__Problem to work on__
Print out each record, keeping it identical to the original.
*** Opening of Provided entries ***
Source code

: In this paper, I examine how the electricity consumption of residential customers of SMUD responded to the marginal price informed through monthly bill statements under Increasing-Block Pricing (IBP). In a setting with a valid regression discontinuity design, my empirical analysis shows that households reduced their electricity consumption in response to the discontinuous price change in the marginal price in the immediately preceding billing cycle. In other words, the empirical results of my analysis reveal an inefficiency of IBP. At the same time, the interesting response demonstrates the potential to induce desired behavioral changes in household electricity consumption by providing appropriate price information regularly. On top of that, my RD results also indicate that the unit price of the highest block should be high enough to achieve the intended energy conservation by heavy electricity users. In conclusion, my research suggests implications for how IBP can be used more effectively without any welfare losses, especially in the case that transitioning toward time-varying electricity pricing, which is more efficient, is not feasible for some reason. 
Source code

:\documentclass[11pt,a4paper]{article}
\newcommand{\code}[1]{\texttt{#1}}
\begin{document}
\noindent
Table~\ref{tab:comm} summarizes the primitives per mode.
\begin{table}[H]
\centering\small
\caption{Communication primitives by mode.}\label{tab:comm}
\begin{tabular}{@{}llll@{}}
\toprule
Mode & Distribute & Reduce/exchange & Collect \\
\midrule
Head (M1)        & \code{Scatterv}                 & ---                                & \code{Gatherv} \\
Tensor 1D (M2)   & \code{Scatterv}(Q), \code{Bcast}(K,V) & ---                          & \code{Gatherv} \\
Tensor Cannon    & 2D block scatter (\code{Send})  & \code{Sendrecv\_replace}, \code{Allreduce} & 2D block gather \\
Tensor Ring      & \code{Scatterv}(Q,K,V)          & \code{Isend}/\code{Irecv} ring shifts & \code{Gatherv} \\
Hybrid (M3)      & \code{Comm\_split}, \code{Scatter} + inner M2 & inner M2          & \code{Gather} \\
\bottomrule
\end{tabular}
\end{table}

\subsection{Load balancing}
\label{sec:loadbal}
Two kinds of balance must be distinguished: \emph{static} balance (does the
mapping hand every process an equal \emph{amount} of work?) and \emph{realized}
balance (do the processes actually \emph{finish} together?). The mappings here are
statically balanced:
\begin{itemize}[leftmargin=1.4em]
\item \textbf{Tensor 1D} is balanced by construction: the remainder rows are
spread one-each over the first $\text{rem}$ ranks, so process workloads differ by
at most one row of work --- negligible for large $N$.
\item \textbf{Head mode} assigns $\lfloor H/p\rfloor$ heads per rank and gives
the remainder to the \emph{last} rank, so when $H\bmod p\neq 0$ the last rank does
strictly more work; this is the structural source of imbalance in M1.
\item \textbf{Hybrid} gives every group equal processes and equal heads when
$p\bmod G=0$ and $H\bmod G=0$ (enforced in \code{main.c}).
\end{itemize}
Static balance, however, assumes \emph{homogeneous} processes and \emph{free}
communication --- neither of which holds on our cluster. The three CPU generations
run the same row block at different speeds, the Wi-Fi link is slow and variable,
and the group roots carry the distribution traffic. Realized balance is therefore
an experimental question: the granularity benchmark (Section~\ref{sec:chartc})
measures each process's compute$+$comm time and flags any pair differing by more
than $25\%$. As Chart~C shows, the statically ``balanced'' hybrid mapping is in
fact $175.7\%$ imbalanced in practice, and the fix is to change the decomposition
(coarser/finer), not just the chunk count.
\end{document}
*** Close of Provided entries ***
__Result of this exercise__
Source code

: In this paper, I examine how the electricity consumption of residential customers of SMUD responded to the marginal price informed through monthly bill statements under Increasing-Block Pricing (IBP). In a setting with a valid regression discontinuity design, my empirical analysis shows that households reduced their electricity consumption in response to the discontinuous price change in the marginal price in the immediately preceding billing cycle. In other words, the empirical results of my analysis reveal an inefficiency of IBP. At the same time, the interesting response demonstrates the potential to induce desired behavioral changes in household electricity consumption by providing appropriate price information regularly. On top of that, my RD results also indicate that the unit price of the highest block should be high enough to achieve the intended energy conservation by heavy electricity users. In conclusion, my research suggests implications for how IBP can be used more effectively without any welfare losses, especially in the case that transitioning toward time-varying electricity pricing, which is more efficient, is not feasible for some reason. 
Source code

:\documentclass[11pt,a4paper]{article}
\newcommand{\code}[1]{\texttt{#1}}
\begin{document}
\noindent
Table~\ref{tab:comm} summarizes the primitives per mode.
\begin{table}[H]
\centering\small
\caption{Communication primitives by mode.}\label{tab:comm}
\begin{tabular}{@{}llll@{}}
\toprule
Mode & Distribute & Reduce/exchange & Collect \\
\midrule
Head (M1)        & \code{Scatterv}                 & ---                                & \code{Gatherv} \\
Tensor 1D (M2)   & \code{Scatterv}(Q), \code{Bcast}(K,V) & ---                          & \code{Gatherv} \\
Tensor Cannon    & 2D block scatter (\code{Send})  & \code{Sendrecv\_replace}, \code{Allreduce} & 2D block gather \\
Tensor Ring      & \code{Scatterv}(Q,K,V)          & \code{Isend}/\code{Irecv} ring shifts & \code{Gatherv} \\
Hybrid (M3)      & \code{Comm\_split}, \code{Scatter} + inner M2 & inner M2          & \code{Gather} \\
\bottomrule
\end{tabular}
\end{table}

\subsection{Load balancing}
\label{sec:loadbal}
Two kinds of balance must be distinguished: \emph{static} balance (does the
mapping hand every process an equal \emph{amount} of work?) and \emph{realized}
balance (do the processes actually \emph{finish} together?). The mappings here are
statically balanced:
\begin{itemize}[leftmargin=1.4em]
\item \textbf{Tensor 1D} is balanced by construction: the remainder rows are
spread one-each over the first $\text{rem}$ ranks, so process workloads differ by
at most one row of work --- negligible for large $N$.
\item \textbf{Head mode} assigns $\lfloor H/p\rfloor$ heads per rank and gives
the remainder to the \emph{last} rank, so when $H\bmod p\neq 0$ the last rank does
strictly more work; this is the structural source of imbalance in M1.
\item \textbf{Hybrid} gives every group equal processes and equal heads when
$p\bmod G=0$ and $H\bmod G=0$ (enforced in \code{main.c}).
\end{itemize}
Static balance, however, assumes \emph{homogeneous} processes and \emph{free}
communication --- neither of which holds on our cluster. The three CPU generations
run the same row block at different speeds, the Wi-Fi link is slow and variable,
and the group roots carry the distribution traffic. Realized balance is therefore
an experimental question: the granularity benchmark (Section~\ref{sec:chartc})
measures each process's compute$+$comm time and flags any pair differing by more
than $25\%$. As Chart~C shows, the statically ``balanced'' hybrid mapping is in
fact $175.7\%$ imbalanced in practice, and the fix is to change the decomposition
(coarser/finer), not just the chunk count.
\end{document}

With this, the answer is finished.